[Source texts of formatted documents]
⟨

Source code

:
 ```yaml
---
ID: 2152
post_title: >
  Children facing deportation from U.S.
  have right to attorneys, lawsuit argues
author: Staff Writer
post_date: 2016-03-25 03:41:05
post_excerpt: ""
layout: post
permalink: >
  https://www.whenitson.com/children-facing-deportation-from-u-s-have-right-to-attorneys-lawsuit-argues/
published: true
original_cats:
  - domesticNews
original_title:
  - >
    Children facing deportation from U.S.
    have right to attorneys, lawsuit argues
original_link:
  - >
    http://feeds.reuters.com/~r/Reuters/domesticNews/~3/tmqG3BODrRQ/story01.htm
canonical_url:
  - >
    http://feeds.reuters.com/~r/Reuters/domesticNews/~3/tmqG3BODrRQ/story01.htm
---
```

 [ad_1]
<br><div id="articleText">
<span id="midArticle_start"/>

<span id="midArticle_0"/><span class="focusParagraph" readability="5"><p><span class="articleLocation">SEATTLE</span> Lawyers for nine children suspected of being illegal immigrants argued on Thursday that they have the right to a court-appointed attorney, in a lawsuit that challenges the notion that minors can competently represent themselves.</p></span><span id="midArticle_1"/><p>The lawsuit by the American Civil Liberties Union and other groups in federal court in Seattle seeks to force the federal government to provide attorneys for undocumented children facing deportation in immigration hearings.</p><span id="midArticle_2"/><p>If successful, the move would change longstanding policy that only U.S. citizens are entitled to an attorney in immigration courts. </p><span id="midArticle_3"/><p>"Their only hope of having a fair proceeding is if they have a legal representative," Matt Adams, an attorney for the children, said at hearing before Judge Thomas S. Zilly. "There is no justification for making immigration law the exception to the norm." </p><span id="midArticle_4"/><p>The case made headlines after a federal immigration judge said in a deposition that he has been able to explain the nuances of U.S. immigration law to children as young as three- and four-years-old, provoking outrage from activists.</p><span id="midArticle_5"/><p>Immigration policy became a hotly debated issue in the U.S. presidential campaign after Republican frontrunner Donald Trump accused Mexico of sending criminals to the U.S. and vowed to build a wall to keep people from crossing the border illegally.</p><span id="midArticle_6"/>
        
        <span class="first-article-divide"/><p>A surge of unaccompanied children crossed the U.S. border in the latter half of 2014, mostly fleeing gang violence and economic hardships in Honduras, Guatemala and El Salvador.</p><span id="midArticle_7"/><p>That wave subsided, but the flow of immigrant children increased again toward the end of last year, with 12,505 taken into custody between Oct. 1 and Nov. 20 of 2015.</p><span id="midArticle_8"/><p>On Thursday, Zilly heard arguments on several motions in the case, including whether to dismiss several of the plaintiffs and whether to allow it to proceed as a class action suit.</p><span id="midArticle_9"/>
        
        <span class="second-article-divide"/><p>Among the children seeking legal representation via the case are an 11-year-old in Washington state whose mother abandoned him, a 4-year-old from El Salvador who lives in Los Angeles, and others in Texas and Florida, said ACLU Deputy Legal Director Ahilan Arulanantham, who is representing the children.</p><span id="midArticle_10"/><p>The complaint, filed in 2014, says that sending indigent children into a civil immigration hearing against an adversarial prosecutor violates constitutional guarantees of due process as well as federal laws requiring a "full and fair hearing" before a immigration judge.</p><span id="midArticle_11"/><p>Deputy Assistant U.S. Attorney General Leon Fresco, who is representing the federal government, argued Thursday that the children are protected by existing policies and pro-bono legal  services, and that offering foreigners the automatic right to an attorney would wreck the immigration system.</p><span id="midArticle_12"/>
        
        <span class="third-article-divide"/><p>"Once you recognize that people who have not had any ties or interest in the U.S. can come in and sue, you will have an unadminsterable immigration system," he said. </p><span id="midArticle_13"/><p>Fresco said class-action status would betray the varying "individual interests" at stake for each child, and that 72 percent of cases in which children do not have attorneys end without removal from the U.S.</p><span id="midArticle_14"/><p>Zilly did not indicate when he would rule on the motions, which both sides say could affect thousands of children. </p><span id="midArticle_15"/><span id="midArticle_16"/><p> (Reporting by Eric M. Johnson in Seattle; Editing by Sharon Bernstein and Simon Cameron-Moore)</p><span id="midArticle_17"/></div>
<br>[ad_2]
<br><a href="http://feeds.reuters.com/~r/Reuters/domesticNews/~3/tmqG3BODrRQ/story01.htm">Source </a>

⟩

WORK INSTRUCTIONS:
Each line of the data above should appear again in your answer, exactly as given.

EXERCISE RESULT:
Source code

:
 ```yaml
---
ID: 2152
post_title: >
  Children facing deportation from U.S.
  have right to attorneys, lawsuit argues
author: Staff Writer
post_date: 2016-03-25 03:41:05
post_excerpt: ""
layout: post
permalink: >
  https://www.whenitson.com/children-facing-deportation-from-u-s-have-right-to-attorneys-lawsuit-argues/
published: true
original_cats:
  - domesticNews
original_title:
  - >
    Children facing deportation from U.S.
    have right to attorneys, lawsuit argues
original_link:
  - >
    http://feeds.reuters.com/~r/Reuters/domesticNews/~3/tmqG3BODrRQ/story01.htm
canonical_url:
  - >
    http://feeds.reuters.com/~r/Reuters/domesticNews/~3/tmqG3BODrRQ/story01.htm
---
```

 [ad_1]
<br><div id="articleText">
<span id="midArticle_start"/>

<span id="midArticle_0"/><span class="focusParagraph" readability="5"><p><span class="articleLocation">SEATTLE</span> Lawyers for nine children suspected of being illegal immigrants argued on Thursday that they have the right to a court-appointed attorney, in a lawsuit that challenges the notion that minors can competently represent themselves.</p></span><span id="midArticle_1"/><p>The lawsuit by the American Civil Liberties Union and other groups in federal court in Seattle seeks to force the federal government to provide attorneys for undocumented children facing deportation in immigration hearings.</p><span id="midArticle_2"/><p>If successful, the move would change longstanding policy that only U.S. citizens are entitled to an attorney in immigration courts. </p><span id="midArticle_3"/><p>"Their only hope of having a fair proceeding is if they have a legal representative," Matt Adams, an attorney for the children, said at hearing before Judge Thomas S. Zilly. "There is no justification for making immigration law the exception to the norm." </p><span id="midArticle_4"/><p>The case made headlines after a federal immigration judge said in a deposition that he has been able to explain the nuances of U.S. immigration law to children as young as three- and four-years-old, provoking outrage from activists.</p><span id="midArticle_5"/><p>Immigration policy became a hotly debated issue in the U.S. presidential campaign after Republican frontrunner Donald Trump accused Mexico of sending criminals to the U.S. and vowed to build a wall to keep people from crossing the border illegally.</p><span id="midArticle_6"/>
        
        <span class="first-article-divide"/><p>A surge of unaccompanied children crossed the U.S. border in the latter half of 2014, mostly fleeing gang violence and economic hardships in Honduras, Guatemala and El Salvador.</p><span id="midArticle_7"/><p>That wave subsided, but the flow of immigrant children increased again toward the end of last year, with 12,505 taken into custody between Oct. 1 and Nov. 20 of 2015.</p><span id="midArticle_8"/><p>On Thursday, Zilly heard arguments on several motions in the case, including whether to dismiss several of the plaintiffs and whether to allow it to proceed as a class action suit.</p><span id="midArticle_9"/>
        
        <span class="second-article-divide"/><p>Among the children seeking legal representation via the case are an 11-year-old in Washington state whose mother abandoned him, a 4-year-old from El Salvador who lives in Los Angeles, and others in Texas and Florida, said ACLU Deputy Legal Director Ahilan Arulanantham, who is representing the children.</p><span id="midArticle_10"/><p>The complaint, filed in 2014, says that sending indigent children into a civil immigration hearing against an adversarial prosecutor violates constitutional guarantees of due process as well as federal laws requiring a "full and fair hearing" before a immigration judge.</p><span id="midArticle_11"/><p>Deputy Assistant U.S. Attorney General Leon Fresco, who is representing the federal government, argued Thursday that the children are protected by existing policies and pro-bono legal  services, and that offering foreigners the automatic right to an attorney would wreck the immigration system.</p><span id="midArticle_12"/>
        
        <span class="third-article-divide"/><p>"Once you recognize that people who have not had any ties or interest in the U.S. can come in and sue, you will have an unadminsterable immigration system," he said. </p><span id="midArticle_13"/><p>Fresco said class-action status would betray the varying "individual interests" at stake for each child, and that 72 percent of cases in which children do not have attorneys end without removal from the U.S.</p><span id="midArticle_14"/><p>Zilly did not indicate when he would rule on the motions, which both sides say could affect thousands of children. </p><span id="midArticle_15"/><span id="midArticle_16"/><p> (Reporting by Eric M. Johnson in Seattle; Editing by Sharon Bernstein and Simon Cameron-Moore)</p><span id="midArticle_17"/></div>
<br>[ad_2]
<br><a href="http://feeds.reuters.com/~r/Reuters/domesticNews/~3/tmqG3BODrRQ/story01.htm">Source </a>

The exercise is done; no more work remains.